The Sustainable Future Society (SFS) follows the international Eco-Schools methodology, adapted by Abrorjon Sadriddinov and his students for the Uzbek context. It begins with forming eco-committees in each school, then guides students through sustainability audits, action plans, curriculum integration, monitoring and evaluation, community awareness campaigns and the creation of self-written eco-codes. 

The programme’s first test site, Abrorjon’s own Presidential School in Namangan, obtained the internationally recognised Green Flag Award (a rigorous, externally validated sustainability certification) in just two years. From there, SFS expanded to 25 schools across the region, training teachers, students and parents in practical sustainability skills.

Recognised by the ETF Green Skills Award 2026

The ETF has selected this initiative as one of the six finalists for the Green Skills Award, recognising the wide-scale impact that is achievable when advocates think systemically. SFS turned a single classroom’s waste problem into a structured, student-led methodology that has reached 25,000 people across 25 schools, demonstrating that practical environmental education can be low-cost, scalable and led by the young people it is designed to empower.

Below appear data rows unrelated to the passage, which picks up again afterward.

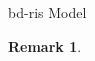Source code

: \documentclass[journal]{IEEEtran}
\newtheorem{remark}{Remark}
\begin{document}
\begin{section}{\gls{bd}-\gls{ris} Model}
\begin{remark}
\begin{itemize}
		\end{itemize}
	\end{remark}







\end{section}
\end{document}
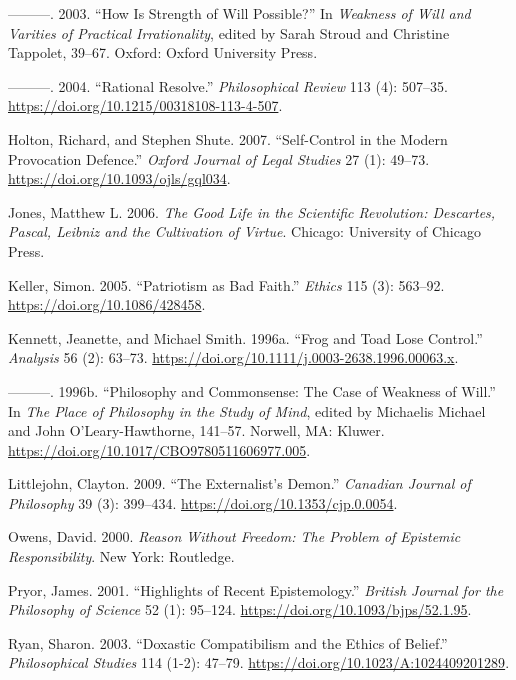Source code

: \documentclass[
  11pt,
  letterpaper,
  DIV=11,
  numbers=noendperiod,
  oneside]{scrartcl}
\newlength{\cslhangindent}
\newenvironment{CSLReferences}[2] %
 {\begin{list}{}{%
  \setlength{\itemindent}{0pt}
  \setlength{\leftmargin}{0pt}
  \setlength{\parsep}{0pt}
  \ifodd #1
   \setlength{\leftmargin}{\cslhangindent}
   \setlength{\itemindent}{-1\cslhangindent}
  \fi
  \setlength{\itemsep}{#2\baselineskip}}}
 {\end{list}}
\begin{document}
\begin{CSLReferences}{1}{0}
---------. 2003. {``How Is Strength of Will Possible?''} In
\emph{Weakness of Will and Varities of Practical Irrationality}, edited
by Sarah Stroud and Christine Tappolet, 39--67. Oxford: Oxford
University Press.

---------. 2004. {``Rational Resolve.''} \emph{Philosophical Review} 113
(4): 507--35. \url{https://doi.org/10.1215/00318108-113-4-507}.

Holton, Richard, and Stephen Shute. 2007. {``Self-Control in the Modern
Provocation Defence.''} \emph{Oxford Journal of Legal Studies} 27 (1):
49--73. \url{https://doi.org/10.1093/ojls/gql034}.

Jones, Matthew L. 2006. \emph{The Good Life in the Scientific
Revolution: Descartes, Pascal, Leibniz and the Cultivation of Virtue}.
Chicago: University of Chicago Press.

Keller, Simon. 2005. {``Patriotism as Bad Faith.''} \emph{Ethics} 115
(3): 563--92. \url{https://doi.org/10.1086/428458}.

Kennett, Jeanette, and Michael Smith. 1996a. {``Frog and Toad Lose
Control.''} \emph{Analysis} 56 (2): 63--73.
\url{https://doi.org/10.1111/j.0003-2638.1996.00063.x}.

---------. 1996b. {``Philosophy and Commonsense: The Case of Weakness of
Will.''} In \emph{The Place of Philosophy in the Study of Mind}, edited
by Michaelis Michael and John O'Leary-Hawthorne, 141--57. Norwell, MA:
Kluwer. \url{https://doi.org/10.1017/CBO9780511606977.005}.

Littlejohn, Clayton. 2009. {``The Externalist's Demon.''} \emph{Canadian
Journal of Philosophy} 39 (3): 399--434.
\url{https://doi.org/10.1353/cjp.0.0054}.

Owens, David. 2000. \emph{Reason Without Freedom: The Problem of
Epistemic Responsibility}. New York: Routledge.

Pryor, James. 2001. {``Highlights of Recent Epistemology.''}
\emph{British Journal for the Philosophy of Science} 52 (1): 95--124.
\url{https://doi.org/10.1093/bjps/52.1.95}.

Ryan, Sharon. 2003. {``Doxastic Compatibilism and the Ethics of
Belief.''} \emph{Philosophical Studies} 114 (1-2): 47--79.
\url{https://doi.org/10.1023/A:1024409201289}.


\end{CSLReferences}
\end{document}
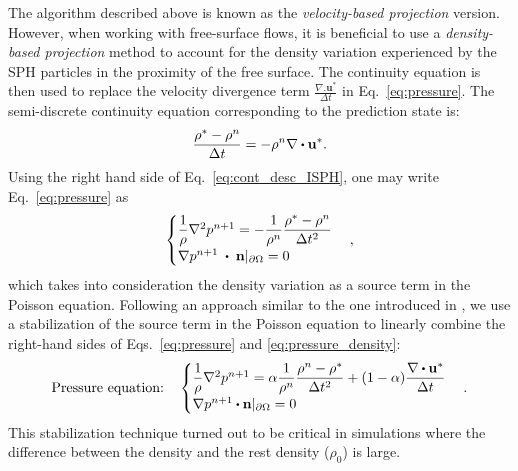 The algorithm described above is known as the \textit{velocity-based projection} version. However, when working with free-surface flows, it is beneficial to use a \textit{density-based projection} method \cite{asai2012stabilized} to account for the density variation experienced by the SPH particles in the proximity of the free surface. The continuity equation is then used to replace the velocity divergence term $\frac{\nabla.\mathbf{u}^*}{\Delta t}$ in Eq.~\ref{eq:pressure}. The semi-discrete continuity equation corresponding to the prediction state is:
\begin{equation}\label{eq:cont_desc_ISPH}
\dfrac{\rho^*-\rho^n}{\Delta t}=-\rho^n \nabla \bigcdot  \mathbf{u}^*.
\end{equation}
Using the right hand side of Eq.~\ref{eq:cont_desc_ISPH}, one may write  Eq.~\ref{eq:pressure} as
\begin{equation}\label{eq:pressure_density}
\begin{cases}
\dfrac{1}{\rho} \nabla^2 p^{n+1}=-\dfrac{1}{\rho^n}\dfrac{\rho^*-\rho^n}{\Delta t^2}\\
\nabla p^{n+1}\;\bigcdot \;\mathbf{n}|_{\partial \Omega}=0
\end{cases},
\end{equation}
which takes into consideration the density variation as a source term in the Poisson equation. Following an approach similar to the one introduced in \cite{asai2012stabilized}, we use a stabilization of the source term in the Poisson equation to linearly combine the right-hand sides of Eqs.~\ref{eq:pressure} and \ref{eq:pressure_density}:
\begin{equation*}
\text{Pressure equation:} \quad
\begin{cases}
\dfrac{1}{\rho} \nabla^2 p^{n+1}=\alpha\dfrac{1}{\rho^n}\dfrac{\rho^n-\rho^*}{\Delta t^2} + (1-\alpha) \dfrac{\nabla \bigcdot \mathbf{u}^*}{\Delta t}\\
\nabla p^{n+1}\bigcdot \mathbf{n}|_{\partial \Omega}=0
\end{cases}.
\end{equation*}
This stabilization technique turned out to be critical in simulations where the difference between the density and the rest density ($\rho_0$) is large.

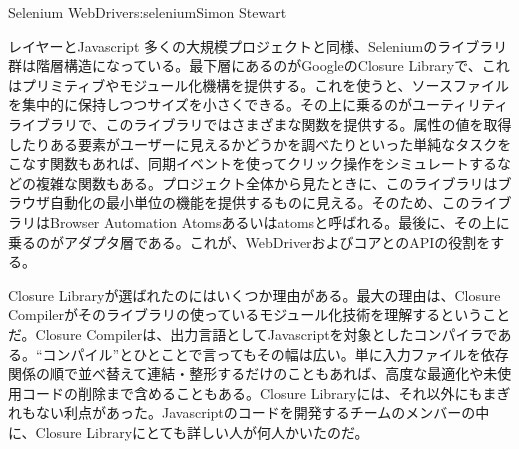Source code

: \begin{aosachapter}{Selenium WebDriver}{s:selenium}{Simon Stewart}
\begin{aosasect1}{レイヤーとJavascript}
多くの大規模プロジェクトと同様、Seleniumのライブラリ群は階層構造になっている。最下層にあるのがGoogleのClosure Libraryで、これはプリミティブやモジュール化機構を提供する。これを使うと、ソースファイルを集中的に保持しつつサイズを小さくできる。その上に乗るのがユーティリティライブラリで、このライブラリではさまざまな関数を提供する。属性の値を取得したりある要素がユーザーに見えるかどうかを調べたりといった単純なタスクをこなす関数もあれば、同期イベントを使ってクリック操作をシミュレートするなどの複雑な関数もある。プロジェクト全体から見たときに、このライブラリはブラウザ自動化の最小単位の機能を提供するものに見える。そのため、このライブラリはBrowser Automation Atomsあるいはatomsと呼ばれる。最後に、その上に乗るのがアダプタ層である。これが、WebDriverおよびコアとのAPIの役割をする。


Closure Libraryが選ばれたのにはいくつか理由がある。最大の理由は、Closure Compilerがそのライブラリの使っているモジュール化技術を理解するということだ。Closure Compilerは、出力言語としてJavascriptを対象としたコンパイラである。``コンパイル''とひとことで言ってもその幅は広い。単に入力ファイルを依存関係の順で並べ替えて連結・整形するだけのこともあれば、高度な最適化や未使用コードの削除まで含めることもある。Closure Libraryには、それ以外にもまぎれもない利点があった。Javascriptのコードを開発するチームのメンバーの中に、Closure Libraryにとても詳しい人が何人かいたのだ。


\end{aosasect1}
\end{aosachapter}
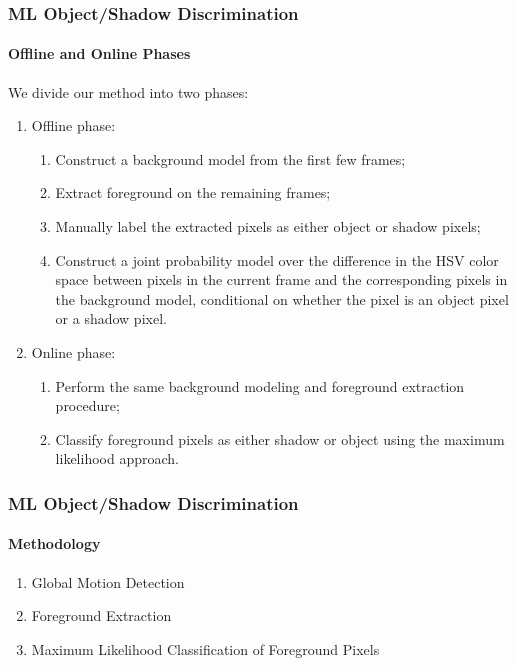\begin{frame}
    \frametitle{ML Object/Shadow Discrimination}
    \framesubtitle{Offline and Online Phases}

    We divide our method into two phases:
    \begin{enumerate}
        \item Offline phase: 
            \begin{enumerate}
                \item Construct a background model from the first few frames;
                \item Extract foreground on the remaining frames;
                \item Manually label the extracted pixels as either object or 
                    shadow pixels;
                \item Construct a joint probability model over the difference in the
                    HSV color space between pixels in the current frame and the
                    corresponding pixels in the background model, conditional on
                    whether the pixel is an object pixel or a shadow pixel.
            \end{enumerate}
        \item Online phase:
            \begin{enumerate}
                \item Perform the same background modeling and foreground extraction 
                    procedure;
                \item Classify foreground pixels as either shadow or object using 
                    the maximum likelihood approach.
        \end{enumerate}
    \end{enumerate}

\end{frame}


\ifnum{}

\begin{frame}
    \frametitle{ML Object/Shadow Discrimination}
    \framesubtitle{Methodology}

    \begin{enumerate}
        \item Global Motion Detection
        \item Foreground Extraction
        \item Maximum Likelihood Classification of Foreground Pixels
    \end{enumerate}

\end{frame}

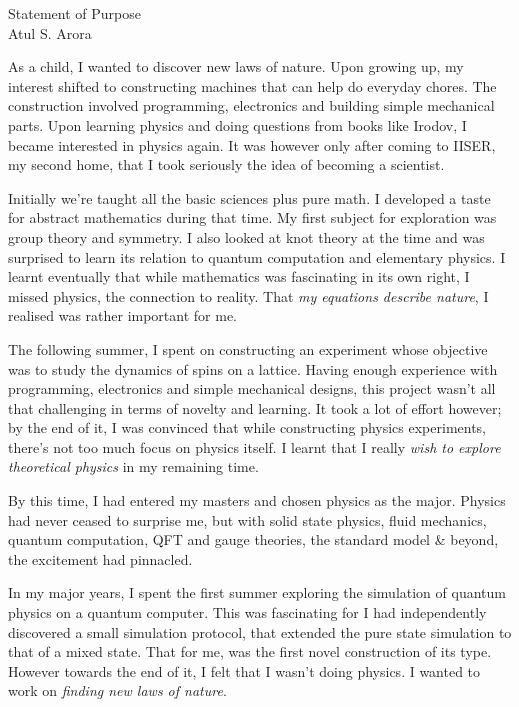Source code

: \setlength{\oddsidemargin}{-0.2in}
\setlength{\evensidemargin}{0in}
\setlength{\textwidth}{6.7in}
\setlength{\topmargin}{-1.1in}
\setlength{\textheight}{11in}
\pagestyle{empty}



\begin{center}
{\Large Statement of Purpose} \\[.1in]
{\large Atul S. Arora}
\end{center}

\vspace*{.1in}
As a child, I wanted to discover new laws of nature. Upon growing up, my interest shifted to constructing machines that can help do everyday chores. The construction involved programming, electronics and building simple mechanical parts. Upon learning physics and doing questions from books like Irodov, I became interested in physics again. It was however only after coming to IISER, my second home, that I took seriously the idea of becoming a scientist. 


Initially we're taught all the basic sciences plus pure math. I developed a taste for abstract mathematics during that time. My first subject for exploration was group theory and symmetry. I also looked at knot theory at the time and was surprised to learn its relation to quantum computation and elementary physics. I learnt eventually that while mathematics was fascinating in its own right, I missed physics, the connection to reality. That \emph{my equations describe nature}, I realised was rather important for me.


The following summer, I spent on constructing an experiment whose objective was to study the dynamics of spins on a lattice. Having enough experience with programming, electronics and simple mechanical designs, this project wasn't all that challenging in terms of novelty and learning. It took a lot of effort however; by the end of it, I was convinced that while constructing physics experiments, there's not too much focus on physics itself. I learnt that I really \emph{wish to explore theoretical physics} in my remaining time.


By this time, I had entered my masters and chosen physics as the major. Physics had never ceased to surprise me, but with solid state physics, fluid mechanics, quantum computation, QFT and gauge theories, the standard model \& beyond, the excitement had pinnacled. 


In my major years, I spent the first summer exploring the simulation of quantum physics  on a quantum computer. This was fascinating for I had independently discovered a small simulation protocol, that extended the pure state simulation to that of a mixed state. That for me, was the first novel construction of its type. However towards the end of it, I felt that I wasn't doing physics. I wanted to work on \emph{finding new laws of nature}.


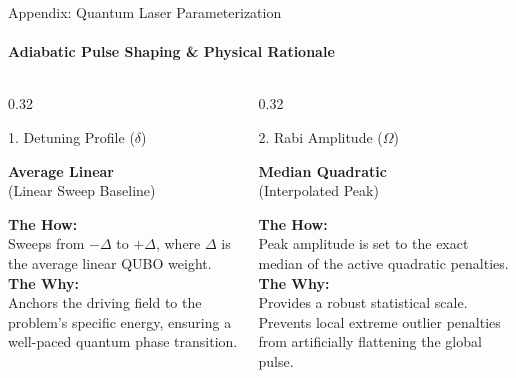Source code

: \documentclass[10pt, aspectratio=169]{beamer}
\begin{document}
\begin{frame}{Appendix: Quantum Laser Parameterization}
    \framesubtitle{Adiabatic Pulse Shaping \& Physical Rationale}
    
    \vspace{0.2cm}
    
    \begin{columns}[T]
        
        \begin{column}{0.32\textwidth}
            \begin{block}{1. Detuning Profile ($\delta$)}
                \begin{minipage}[t][5.5cm][t]{\linewidth}
                    \vspace{0.2cm}
                    \centering
                    {\large \textbf{Average Linear}}\\[0.1cm]
                    \footnotesize (Linear Sweep Baseline)
                    \vspace{0.3cm}
                    
                    \raggedright
                    \small
                    \textbf{The How:}\\ Sweeps from $-\Delta$ to $+\Delta$, where $\Delta$ is the average linear QUBO weight.\\[0.2cm]
                    \textbf{The Why:}\\ Anchors the driving field to the problem's specific energy, ensuring a well-paced quantum phase transition.
                \end{minipage}
            \end{block}
        \end{column}
        
        \begin{column}{0.32\textwidth}
            \begin{block}{2. Rabi Amplitude ($\Omega$)}
                \begin{minipage}[t][5.5cm][t]{\linewidth}
                    \vspace{0.2cm}
                    \centering
                    {\large \textbf{Median Quadratic}}\\[0.1cm]
                    \footnotesize (Interpolated Peak)
                    \vspace{0.3cm}
                    
                    \raggedright
                    \small
                    \textbf{The How:}\\ Peak amplitude is set to the exact median of the active quadratic penalties.\\[0.2cm]
                    \textbf{The Why:}\\ Provides a robust statistical scale. Prevents local extreme outlier penalties from artificially flattening the global pulse.
                \end{minipage}
            \end{block}
        \end{column}
        

\end{columns}
\end{frame}
\end{document}
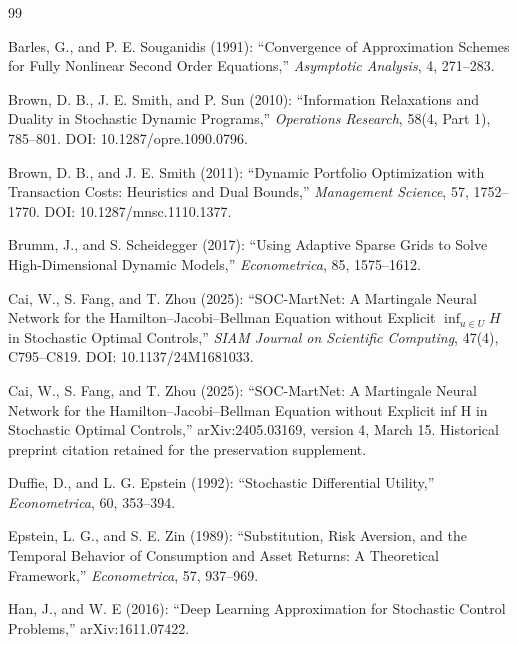 \begin{thebibliography}{99}

 Barles, G., and P. E. Souganidis (1991): ``Convergence of Approximation Schemes for Fully Nonlinear Second Order Equations,'' \emph{Asymptotic Analysis}, 4, 271--283.

 Brown, D. B., J. E. Smith, and P. Sun (2010): ``Information Relaxations and Duality in Stochastic Dynamic Programs,'' \emph{Operations Research}, 58(4, Part 1), 785--801. DOI: 10.1287/opre.1090.0796.

 Brown, D. B., and J. E. Smith (2011): ``Dynamic Portfolio Optimization with Transaction Costs: Heuristics and Dual Bounds,'' \emph{Management Science}, 57, 1752--1770. DOI: 10.1287/mnsc.1110.1377.

 Brumm, J., and S. Scheidegger (2017): ``Using Adaptive Sparse Grids to Solve High-Dimensional Dynamic Models,'' \emph{Econometrica}, 85, 1575--1612.

 Cai, W., S. Fang, and T. Zhou (2025): ``SOC-MartNet: A Martingale Neural Network for the Hamilton--Jacobi--Bellman Equation without Explicit $\inf_{u\in U}H$ in Stochastic Optimal Controls,'' \emph{SIAM Journal on Scientific Computing}, 47(4), C795--C819. DOI: 10.1137/24M1681033.

 Cai, W., S. Fang, and T. Zhou (2025): ``SOC-MartNet: A Martingale Neural Network for the Hamilton--Jacobi--Bellman Equation without Explicit inf H in Stochastic Optimal Controls,'' arXiv:2405.03169, version 4, March 15. Historical preprint citation retained for the preservation supplement.

 Duffie, D., and L. G. Epstein (1992): ``Stochastic Differential Utility,'' \emph{Econometrica}, 60, 353--394.

 Epstein, L. G., and S. E. Zin (1989): ``Substitution, Risk Aversion, and the Temporal Behavior of Consumption and Asset Returns: A Theoretical Framework,'' \emph{Econometrica}, 57, 937--969.

 Han, J., and W. E (2016): ``Deep Learning Approximation for Stochastic Control Problems,'' arXiv:1611.07422.


\end{thebibliography}
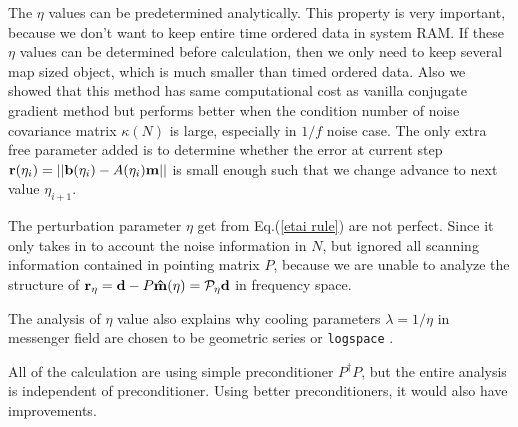 \documentclass[11pt, letterpaper]{article}
\newcommand{\vbd}{\vb{d}}
\newcommand{\vbm}{\vb{m}}
\newcommand{\vbb}{\vb{b}}
\newcommand{\hatm}{\vb{\hat{m}}}
\newcommand{\Pdagger}{P^{\dagger}}
\begin{document}
The $\eta$ values can be predetermined analytically.
This property is very important, because we don't want to keep entire time
ordered data in system RAM.
If these $\eta$ values can be determined before calculation, then we only need
to keep several map sized object, which is much smaller than timed ordered 
data.
Also we showed that this method has same computational cost as vanilla
conjugate gradient method but performs better when the condition number of 
noise covariance matrix $\kappa(N)$ is large, especially in $1/f$ noise case.
The only extra free parameter added is to determine whether the error at
current step $\vb{r}(\eta_i) = \qty||\vbb(\eta_i) - A(\eta_i) \vbm||$ is small
enough such that we change advance to next value $\eta_{i+1}$.

The perturbation parameter $\eta$ get from Eq.(\ref{etai rule}) are not
perfect. Since it only takes in to account the noise information in $N$,
but ignored all scanning information contained in pointing matrix $P$, because
we are unable to analyze the structure of
$\vb{r}_{\eta} = \vbd - P\hatm(\eta) = \mathcal{P}_{\eta} \vbd$ in frequency
space.

The analysis of $\eta$ value also explains why cooling parameters
$\lambda=1/\eta$ in messenger field are chosen to be geometric series or
\texttt{logspace} \cite{Huffenberger_2018}.

All of the calculation are using simple preconditioner $\Pdagger P$, but 
the entire analysis is independent of preconditioner.
Using better preconditioners, it would also have improvements.





\medskip



\end{document}
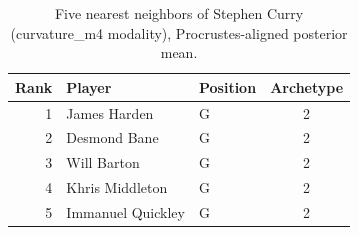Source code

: \begin{table}[htbp]
  \centering\small
  \begin{tabular}{rllc}
    \toprule
    Rank & Player & Position & Archetype \\
    \midrule
    1 & James Harden & G & 2 \\
    2 & Desmond Bane & G & 2 \\
    3 & Will Barton & G & 2 \\
    4 & Khris Middleton & G & 2 \\
    5 & Immanuel Quickley & G & 2 \\
    \bottomrule
  \end{tabular}
  \caption{Five nearest neighbors of Stephen Curry (curvature_m4 modality), Procrustes-aligned posterior mean.}
  \label{tab:Stephen_Curry_neighbors_curvature_m4}
\end{table}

Why this initiative stands out:

  • A proven seven-step methodology adapted from the international Eco-Schools framework, refined through real classroom experience: eco-committee, sustainability audit, action plan, curriculum link, monitoring, community involvement, eco-code
  • An educational innovation bridging a gap between environmental theory and practice in Uzbek schools
  • Training reaching stakeholders at all levels across schools, teachers, learners and parents
  • Going beyond environmental awareness, and empowering students to implement real transformation in their environment
Students leading an environmental class
Quick facts

The Sustainable Future Society (SFS) guides participating schools through a seven-step methodology adapted from the international Eco-Schools framework: 

Step 1: Form an eco-committee of students and teachers.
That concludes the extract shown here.